The camera trails the clerk at this point, the van door slides open so gently that we almost don’t hear it, and the show cuts to another scene. On his podcast, Bret Easton Ellis likes to talk about how important it is for a movie camera to become a character; it’d be easy to believe that the totality of The Deleted, from conception to writing to filming, was mere pretext to be able to stage a scene this chilling. A similarly powerful moment, from the sixth episode: Logan (Daniel Zovatto) coughing over a bathroom sink, trying to staunch a self-inflicted jugular wound, smash-cut to Ryder (Nash Grier) puking after firing the gun the show placed in his hand back in episode 4.

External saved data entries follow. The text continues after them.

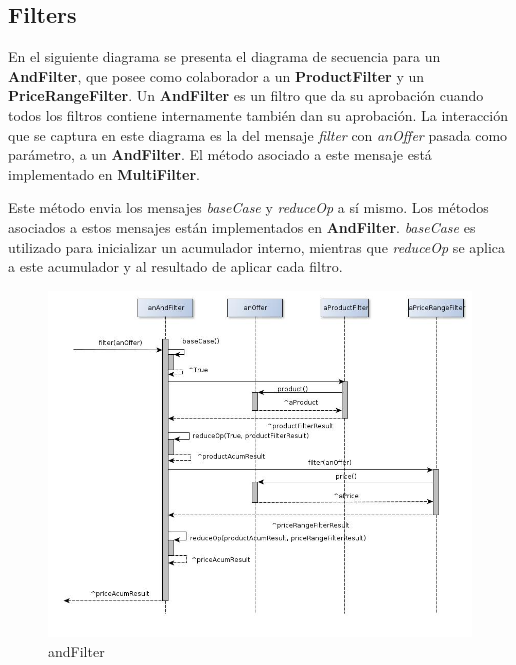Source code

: \documentclass[10pt, a4paper]{article}
\begin{document}
\subsection{Filters}

En el siguiente diagrama se presenta el diagrama de secuencia para un \textbf{AndFilter}, que posee como colaborador a un \textbf{ProductFilter} y un \textbf{PriceRangeFilter}. Un \textbf{AndFilter} es un filtro que da su aprobación cuando todos los filtros contiene internamente también dan su aprobación. La interacción que se captura en este diagrama es la del mensaje \emph{filter} con \emph{anOffer} pasada como parámetro, a un \textbf{AndFilter}. El método asociado a este mensaje está implementado en \textbf{MultiFilter}. 

 Este método envia los mensajes \emph{baseCase} y \emph{reduceOp} a sí mismo. Los métodos asociados a estos mensajes están implementados en \textbf{AndFilter}. \emph{baseCase} es utilizado para inicializar un acumulador interno, mientras que \emph{reduceOp} se aplica a este acumulador y al resultado de aplicar cada filtro.
\begin{figure}[H]
\centering
\includegraphics[scale=0.55]{graphics/andFilter_sequence.jpg}
\caption{andFilter}
\end{figure}
 
% 
\newpage
\end{document}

By now, the trajectory is clear: everything’s leading to that house on the beach. Breeda (Amanda Cerny) is constantly lurking, off center and off the chain. Most escapees are back in the fold, consuming the strange, milky drug, commonly known as “Guidance”; it can be imbibed, injected, or absorbed through the skin. When Logan and Ryder rendezvous to compare notes and freak the fuck out, we learn that this cult isn’t just a cult; the Russians are involved, the military is involved. This thing is big.

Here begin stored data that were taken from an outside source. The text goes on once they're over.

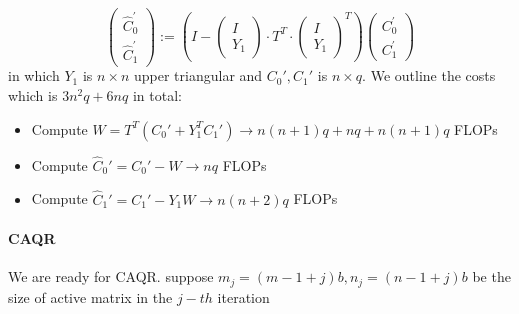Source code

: \documentclass{article}
\begin{document}
\begin{equation}\left(\begin{array}{l}
\hat{C}_{0}^{\prime} \\
\hat{C}_{1}^{\prime}
\end{array}\right):=\left(I-\left(\begin{array}{c}
I \\
Y_{1}
\end{array}\right) \cdot {T^{T}} \cdot\left(\begin{array}{c}
I \\
Y_{1}
\end{array}\right)^{T}\right)\left(\begin{array}{c}
C_{0}^{\prime} \\
C_{1}^{\prime}
\end{array}\right)\end{equation}
in which $Y_1$ is $n\times n$ upper triangular and $C_0', C_1'$ is $n\times q$. We outline the costs which is $3n^2q+6nq$ in total:

\begin{itemize}
	\item Compute $W = T^T(C_0' + Y_1^TC_1') \to n(n+1)q + nq + n(n+1)q$ FLOPs
	\item Compute $\hat C_0' = C_0' - W \to nq$ FLOPs
	\item Compute $\hat C_1' =C_1' - Y_1W \to n(n+2)q$ FLOPs 
\end{itemize}

\paragraph{CAQR} We are ready for CAQR.  suppose $m_j = (m-1+j)b, n_j = (n-1+j)b$ be the size of active matrix in the $j-th$ iteration 
\end{document}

In its full flower, paranoia can heighten reality to a ridiculous extent. You can see things that aren’t there. In episode 6, Ellis inserts scenes that are either delusions or separate from the immediate context, so that a particular character becomes an unreliable narrator. This character is talked into attending party, where a background character is foregrounded enough that the audience knows where this will lead; the stranger will induce our hero to hit up another party. And we know damn well where that party is raging and how the partiers are getting high.